Vicky couldn't help but think of her own decision to alter her life. The similarities were striking, but for all she knew this was just Tom having a bad day. "Tom, you have a whole life back in Pennsylvania. Even if we did start up some kind of.. activist organization here, eventually that life would call you back. Your campaign, your donors, your parents, would pressure you to come back."

Tom laughed out loud. "Well, you're dead right about that, which is why I burned my bridges before coming out here." He reached into his backpack and pulled out a newspaper, handing it to her.

Vicky spread it out on the table, and Amir looked over her shoulder. It was a local Pennsylvania paper, and unremarkable at first glance. At the bottom of the front page though, was printed, "Senate primary candidate Penderton drops out of race."

She couldn't believe what she was reading at first. Skimming the article quickly, Vicky confirmed it, and then looked up at Tom incredulously. "Whoa. Your parents must have flipped when they found out about this."

"Yeah, they're not speaking to me. They might get over it eventually, but I knew you'd need proof that I meant what I'm saying. I have a clean slate now, sort of. I'm just lucky I never got married- and believe me, my parents had plans for me in that area, too. I didn't leave a wife or kids behind this way."

For perhaps the dozenth time in the last few weeks, Vicky didn't know what to think. She was actually starting to get used to that feeling by now. Either Tom had gone completely insane, or he really did mean it. How often did anyone in public life ever give up everything***ch6 10:20*** and go live a life dedicated to helping others? Or rather, how often did they do that consistently and not end up drifting back into their old patterns? He was right- he did need them, at least to keep him on this new path he'd chosen.

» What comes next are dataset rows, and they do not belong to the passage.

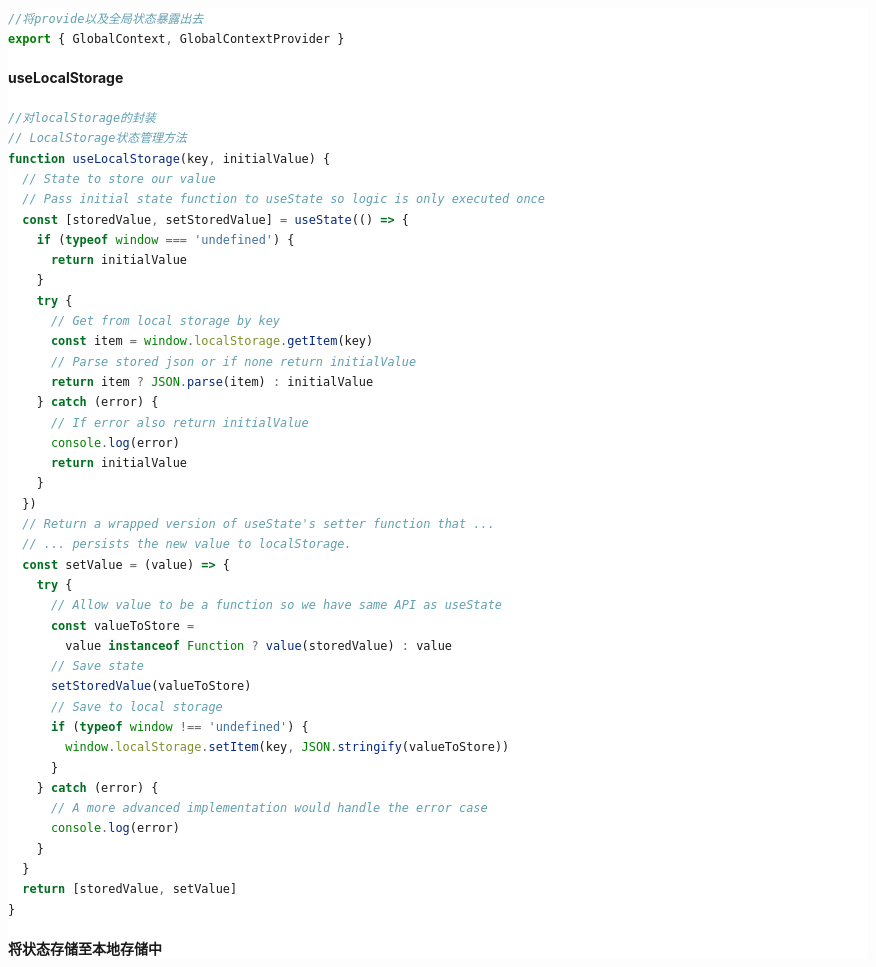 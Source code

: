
 ```javascript
//将provide以及全局状态暴露出去
export { GlobalContext, GlobalContextProvider }

```

#### useLocalStorage

```javascript
//对localStorage的封装
// LocalStorage状态管理方法
function useLocalStorage(key, initialValue) {
  // State to store our value
  // Pass initial state function to useState so logic is only executed once
  const [storedValue, setStoredValue] = useState(() => {
    if (typeof window === 'undefined') {
      return initialValue
    }
    try {
      // Get from local storage by key
      const item = window.localStorage.getItem(key)
      // Parse stored json or if none return initialValue
      return item ? JSON.parse(item) : initialValue
    } catch (error) {
      // If error also return initialValue
      console.log(error)
      return initialValue
    }
  })
  // Return a wrapped version of useState's setter function that ...
  // ... persists the new value to localStorage.
  const setValue = (value) => {
    try {
      // Allow value to be a function so we have same API as useState
      const valueToStore =
        value instanceof Function ? value(storedValue) : value
      // Save state
      setStoredValue(valueToStore)
      // Save to local storage
      if (typeof window !== 'undefined') {
        window.localStorage.setItem(key, JSON.stringify(valueToStore))
      }
    } catch (error) {
      // A more advanced implementation would handle the error case
      console.log(error)
    }
  }
  return [storedValue, setValue]
}

```

#### 将状态存储至本地存储中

It was like the Bible parable she'd read as a kid: the rich man coming to Jesus and asking what he could do to gain eternal life. When told that he would have to give up his riches, the young man couldn't do it, and had to walk away. Had Tom just contradicted that parable with his own life?

The parallels between her situation and his were also staggering. They'd both just decided to throw away their old lives and start anew. Vicky had never thought of herself as particularly religious, but the degree of coincidence here was hard to deny. It wasn't something she could just ignore.

"I'll help you, Tom," she said abruptly, and he gave an audible sigh. "You're in luck, actually. I'm kind of reinventing myself too right now. I'm starting a new.. project I guess you'd call it. I won't ask you to be a part of it if you don't want to, but it would give you something to do. I could also use someone with your people skills, contacts, and sadly, money."

Tom looked a little worried about that last bit, but he nodded firmly. "Count me in. I'll help however I can. As long as you're there to keep me in line, that's all I need." He quirked a smile. "I suppose I need to live a simple life as well. Minimal expenses, basic nutrition, that sort of thing."

"That is how most people do it," Vicky agreed.

They were silent for a few seconds, and then Vicky remembered. Apparently Tom thought about it at the same time, and they both looked at Amir. "Amir, I'm sorry," Vicky said quickly. "I didn't mean to put any pressure on you at all. You have a life here, and it's very different from mine and Tom's. You don't need to-"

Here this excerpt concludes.